Bug 1622072

Summary: Openstack didn't remove volume on instance deletion
Product: Red Hat OpenStack Reporter: Pablo Iranzo Gómez <pablo.iranzo>
Component: openstack-novaAssignee: Francois Palin <fpalin>
Status: CLOSED EOL QA Contact: OSP DFG:Compute <osp-dfg-compute>
Severity: medium Docs Contact:
Priority: medium    
Version: 10.0 (Newton)CC: astupnik, dasmith, eglynn, fpalin, geguileo, igarciam, jhakimra, kchamart, lyarwood, nlevinki, pablo.iranzo, sbauza, scohen, sgordon, srevivo, tvvcox, vromanso
Target Milestone: ---Keywords: Triaged, ZStream
Target Release: ---   
Hardware: Unspecified   
OS: Linux   
Whiteboard:
Fixed In Version: Doc Type: If docs needed, set a value
Doc Text:
Story Points: ---
Clone Of:
: 1827413 (view as bug list) Environment:
Last Closed: 2021-07-07 10:38:34 UTC Type: Bug
Regression: --- Mount Type: ---
Documentation: --- CRM:
Verified Versions: Category: ---
oVirt Team: --- RHEL 7.3 requirements from Atomic Host:
Cloudforms Team: --- Target Upstream Version:
Embargoed:
Bug Depends On:    
Bug Blocks: 1827413, 1827416, 1827419, 1827420    

Description Pablo Iranzo Gómez 2018-08-24 11:34:25 UTC
Description of problem:

Hi
On instance deletion, the backing volume is not removed.

Sounded like https://bugzilla.redhat.com/show_bug.cgi?id=1198169 which was closed for OSP6 and what is described on kbase: https://access.redhat.com/solutions/3076931.

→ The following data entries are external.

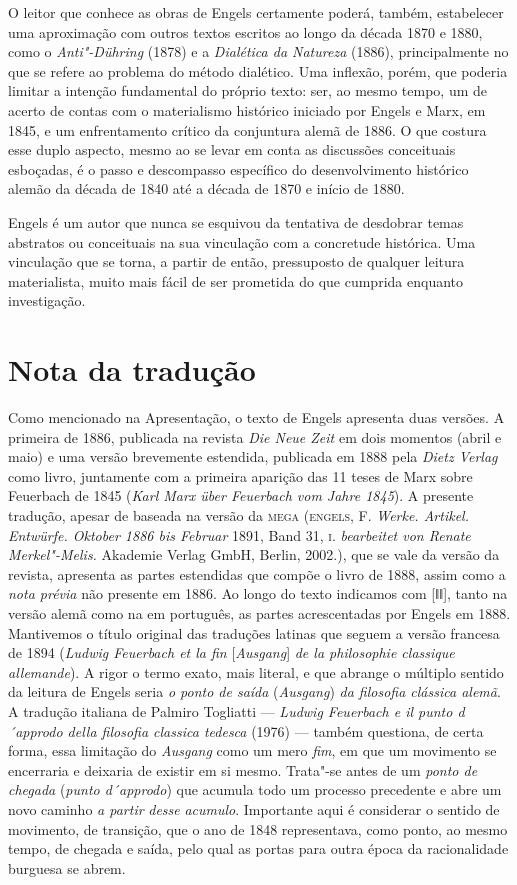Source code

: O leitor que conhece as obras de Engels certamente poderá,
também, estabelecer uma aproximação com outros textos escritos ao longo
da década 1870 e 1880, como o \emph{Anti"-Dühring} (1878) e a
\emph{Dialética da Natureza} (1886), principalmente no que se refere ao
problema do método dialético. Uma inflexão, porém, que poderia limitar a
intenção fundamental do próprio texto: ser, ao mesmo tempo,
um de acerto de contas com o materialismo histórico iniciado por Engels e
Marx, em 1845, e um enfrentamento crítico da conjuntura alemã de 1886. O
que costura esse duplo aspecto, mesmo ao se levar em conta as discussões
conceituais esboçadas, é o passo e descompasso específico do
desenvolvimento histórico alemão da década de 1840 até a década de 1870
e início de 1880.

Engels é um autor que nunca se esquivou da tentativa de desdobrar temas
abstratos ou conceituais na sua vinculação com a concretude histórica.
Uma vinculação que se torna, a partir de então, pressuposto de qualquer
leitura materialista, muito mais fácil de ser prometida do que cumprida
enquanto investigação.

\pagebreak
\section*{Nota da tradução}

Como mencionado na Apresentação, o texto de Engels apresenta duas versões. A primeira de 1886, publicada
na revista \emph{Die Neue Zeit} em dois momentos (abril e maio) e uma
versão brevemente estendida, publicada em 1888 pela \emph{Dietz Verlag}
como livro, juntamente com a primeira aparição das 11 teses de Marx
sobre Feuerbach de 1845 (\emph{Karl Marx über Feuerbach vom Jahre
1845}). A presente tradução, apesar de baseada na versão da
\textsc{mega} (\textsc{engels}, F. \emph{Werke. Artikel. Entwürfe.
Oktober 1886 bis Februar} 1891, Band 31, \textsc{i}. \emph{bearbeitet
von Renate Merkel"-Melis.} Akademie Verlag GmbH, Berlin, 2002.), que se
vale da versão da revista, apresenta as partes estendidas que compõe o
livro de 1888, assim como a \emph{nota prévia} não presente em 1886. Ao
longo do texto indicamos com {[}ǁǁ{]}, tanto na versão alemã como na em
português, as partes acrescentadas por Engels em 1888. Mantivemos o título original das traduções latinas que
seguem a versão francesa de 1894 (\emph{Ludwig Feuerbach et la fin}
{[}\emph{Ausgang}{]} \emph{de la philosophie classique allemande}). A
rigor o termo exato, mais literal, e que abrange o múltiplo sentido da
leitura de Engels seria \emph{o ponto de saída} (\emph{Ausgang})
\emph{da filosofia clássica alemã}. A tradução italiana de Palmiro
Togliatti --- \emph{Ludwig Feuerbach e il punto d´approdo della filosofia
classica tedesca} (1976) --- também questiona, de certa forma, essa
limitação do \emph{Ausgang} como um mero \emph{fim}, em que um movimento
se encerraria e deixaria de existir em si mesmo. Trata"-se antes de um
\emph{ponto de chegada} (\emph{punto d´approdo}) que acumula todo um
processo precedente e abre um novo caminho \emph{a partir} \emph{desse}
\emph{acumulo}. Importante aqui é considerar o sentido de movimento, de
transição, que o ano de 1848 representava, como ponto, ao mesmo tempo,
de chegada e saída, pelo qual as portas para outra época da
racionalidade burguesa se abrem.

Version-Release number of selected component (if applicable):

openstack-cinder-9.1.4-12.el7ost.noarch

How reproducible:

When we deploy an non-ephemeral instance (i.e. Creating a new volume), and indicate "YES" in "Delete Volume on Instance delete", it does not properly work. if we delete the instance, the volume is not removed. The status remains as "In-use" and "Attached to None on /dev/vda". 
An example: 
abcfa1db-1748-4f04-9a29-128cf22efcc5	- 	130GiB 	In-use 	- 	Attached to None on /dev/vda

Comment 4 Gorka Eguileor 2018-08-24 14:15:26 UTC
I see errors in the volume logs caused by a missing default volume type named HBSDVSPG200.  We should check the configuration to see if this is expected, which is possible since these are happening on the Cinder-API.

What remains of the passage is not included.